Which direction? Forward? Backward? Or was it just more open sounding?
I was told about the amazing three dimensionality of binaural recordings. So I decided to check some out. After listening to a bunch of mediocre jazz bands playing in muddled public restrooms full of reflections off the walls, I was ready to give up. Then I found the test recording of the buzzing razor going around your head. I listened to it and thought the razor was behind me. But then in the middle of it being behind me, I could change the way I thought about the sound and it would be in front, then change my thinking again and it would be in the middle of the head. It was never more than a couple of inches away from my head. I finally discovered that the effect flickered back and forth and I couldn't control it at all. I stopped trying and the recording popped back to smack down the middle. It just had peculiar recorded phase clues that made *ME* create the dimensionality. If I sat with that recording and practiced, I could probably train myself where to hear depth. But it wasn't really in the recording itself. It was in my perception of it. I discovered that the further away the sound was from the dummy head, the less likely I was to project dimension into it. There had to be a big difference between the two ears, and that difference had to keep changing. I came to the conclusion that it was just a perceptual trick that depended more on the listener than the recording itself, and it isn't very useful for music recordings.

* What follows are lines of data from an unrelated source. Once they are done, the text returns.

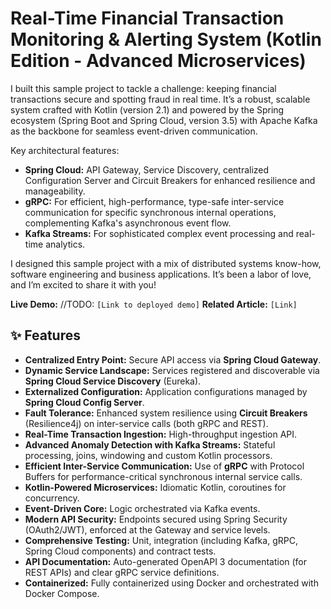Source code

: # Real-Time Financial Transaction Monitoring & Alerting System (Kotlin Edition - Advanced Microservices)

I built this sample project to tackle a challenge: keeping financial transactions secure and spotting fraud in real time. It’s a robust, scalable system crafted with Kotlin (version 2.1) and powered by the Spring ecosystem (Spring Boot and Spring Cloud, version 3.5) with Apache Kafka as the backbone for seamless event-driven communication.

Key architectural features:
* **Spring Cloud:** API Gateway, Service Discovery, centralized Configuration Server and Circuit Breakers for enhanced resilience and manageability.
* **gRPC:** For efficient, high-performance, type-safe inter-service communication for specific synchronous internal operations, complementing Kafka's asynchronous event flow.
* **Kafka Streams:** For sophisticated complex event processing and real-time analytics.

I designed this sample project with a mix of distributed systems know-how, software engineering and business applications. It’s been a labor of love, and I’m excited to share it with you!

**Live Demo:** //TODO: `[Link to deployed demo]`
**Related Article:** `[Link]`

## ✨ Features

* **Centralized Entry Point:** Secure API access via **Spring Cloud Gateway**.
* **Dynamic Service Landscape:** Services registered and discoverable via **Spring Cloud Service Discovery** (Eureka).
* **Externalized Configuration:** Application configurations managed by **Spring Cloud Config Server**.
* **Fault Tolerance:** Enhanced system resilience using **Circuit Breakers** (Resilience4j) on inter-service calls (both gRPC and REST).
* **Real-Time Transaction Ingestion:** High-throughput ingestion API.
* **Advanced Anomaly Detection with Kafka Streams:** Stateful processing, joins, windowing and custom Kotlin processors.
* **Efficient Inter-Service Communication:** Use of **gRPC** with Protocol Buffers for performance-critical synchronous internal service calls.
* **Kotlin-Powered Microservices:** Idiomatic Kotlin, coroutines for concurrency.
* **Event-Driven Core:** Logic orchestrated via Kafka events.
* **Modern API Security:** Endpoints secured using Spring Security (OAuth2/JWT), enforced at the Gateway and service levels.
* **Comprehensive Testing:** Unit, integration (including Kafka, gRPC, Spring Cloud components) and contract tests.
* **API Documentation:** Auto-generated OpenAPI 3 documentation (for REST APIs) and clear gRPC service definitions.
* **Containerized:** Fully containerized using Docker and orchestrated with Docker Compose.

I suspect that soundstage in headphones is similar. People listen to a recording with lots of phase tricks and different miking distances... like Pink Floyd... and train themselves to hear dimension in it. I bet if you listened to a natural recording that you weren't familiar with recorded from a single microphone position, the AKGs would be straight down the center of the skull just like any other headphones. Without the perfect set of circumstances of phase and training from previous listening to the track, the soundstage wouldn't exist. It's all in the recording and perception, not the headphones.